Although the audience for this kind of software seems quite niche, the SkyDemon app has a significant market penetration with up to 50,000 downloads.

How does it work?

Wandera researchers have discovered that the communication of the mobile application with the backend is done in plain-text, and that the only protected parameter is the password. This protection is in place during the login procedure. The password is hashed with the SHA1 algorithm, then base64 encoded.
Unfortunately this constitutes a poor means of protection, although the plain-text password is not revealed. The login procedure is susceptible to a “pass the hash” attack. This type of attack is a hacking technique that allows an agent to authenticate to a remote service just by using the underlying hash of a user’s password, instead of requiring the associated plaintext password as is normally the case.
If the SkyDemon app becomes compromised, a hacker could use the exposed information to track and spy on users.
This data could lead to other sensitive information being leaked, such as flight plans, aircraft model registration details and even behavioural patterns like favourite destinations.
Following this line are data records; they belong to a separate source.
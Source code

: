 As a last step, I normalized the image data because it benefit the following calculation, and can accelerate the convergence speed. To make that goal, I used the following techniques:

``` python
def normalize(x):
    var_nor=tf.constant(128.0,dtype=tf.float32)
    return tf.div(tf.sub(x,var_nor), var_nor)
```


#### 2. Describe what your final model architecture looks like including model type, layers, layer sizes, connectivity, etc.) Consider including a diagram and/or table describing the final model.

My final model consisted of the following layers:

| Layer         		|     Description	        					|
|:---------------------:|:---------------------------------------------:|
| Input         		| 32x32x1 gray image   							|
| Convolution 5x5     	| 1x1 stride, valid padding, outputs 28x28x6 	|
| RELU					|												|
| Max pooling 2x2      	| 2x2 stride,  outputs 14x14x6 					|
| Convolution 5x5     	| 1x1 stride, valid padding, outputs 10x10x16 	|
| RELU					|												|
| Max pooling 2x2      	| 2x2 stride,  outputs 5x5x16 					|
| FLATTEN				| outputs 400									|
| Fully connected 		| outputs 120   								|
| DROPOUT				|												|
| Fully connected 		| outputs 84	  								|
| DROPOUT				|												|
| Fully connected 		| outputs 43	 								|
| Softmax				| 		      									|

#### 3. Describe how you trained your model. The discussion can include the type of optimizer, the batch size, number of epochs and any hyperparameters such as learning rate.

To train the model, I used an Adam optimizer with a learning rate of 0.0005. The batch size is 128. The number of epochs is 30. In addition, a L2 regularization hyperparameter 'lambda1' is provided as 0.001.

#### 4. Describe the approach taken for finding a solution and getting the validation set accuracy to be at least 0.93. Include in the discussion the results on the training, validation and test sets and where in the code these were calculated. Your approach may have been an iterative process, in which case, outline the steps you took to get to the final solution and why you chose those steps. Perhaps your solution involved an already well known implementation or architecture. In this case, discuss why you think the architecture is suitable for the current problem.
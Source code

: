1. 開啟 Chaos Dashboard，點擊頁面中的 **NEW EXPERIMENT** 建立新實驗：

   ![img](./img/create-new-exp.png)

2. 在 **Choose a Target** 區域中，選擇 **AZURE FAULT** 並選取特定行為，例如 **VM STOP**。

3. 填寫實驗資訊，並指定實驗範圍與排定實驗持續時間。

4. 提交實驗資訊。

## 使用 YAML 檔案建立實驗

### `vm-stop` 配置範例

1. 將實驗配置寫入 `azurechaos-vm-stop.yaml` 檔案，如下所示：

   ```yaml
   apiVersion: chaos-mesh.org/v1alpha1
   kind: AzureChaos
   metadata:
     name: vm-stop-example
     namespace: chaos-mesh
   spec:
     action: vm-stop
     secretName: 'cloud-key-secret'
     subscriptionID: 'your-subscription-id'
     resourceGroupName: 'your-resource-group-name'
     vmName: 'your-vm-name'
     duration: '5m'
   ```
All the flight related information simply comes on top of the already exposed personal information.

What’s being exposed?

The following personally identifiable information (PII) is exposed during the login procedure on the mobile application:

  • Username
  • Base64 encoded SHA1 Password

The following PII is exposed during the “Password Reset” functionality on the mobile application:

  • E-mail

The following PII is exposed when a user requests for a free trial through the website:

  • E-mail
  • First, Last Name
  • Country

What can you do?

Businesses should have an active mobile security service deployed. MDMs are able to restrict access to certain apps, but are unable to limit access to websites. These technologies should have filtering and blocking functionality that happens at the data level to block traffic to both leaky apps and vulnerable websites.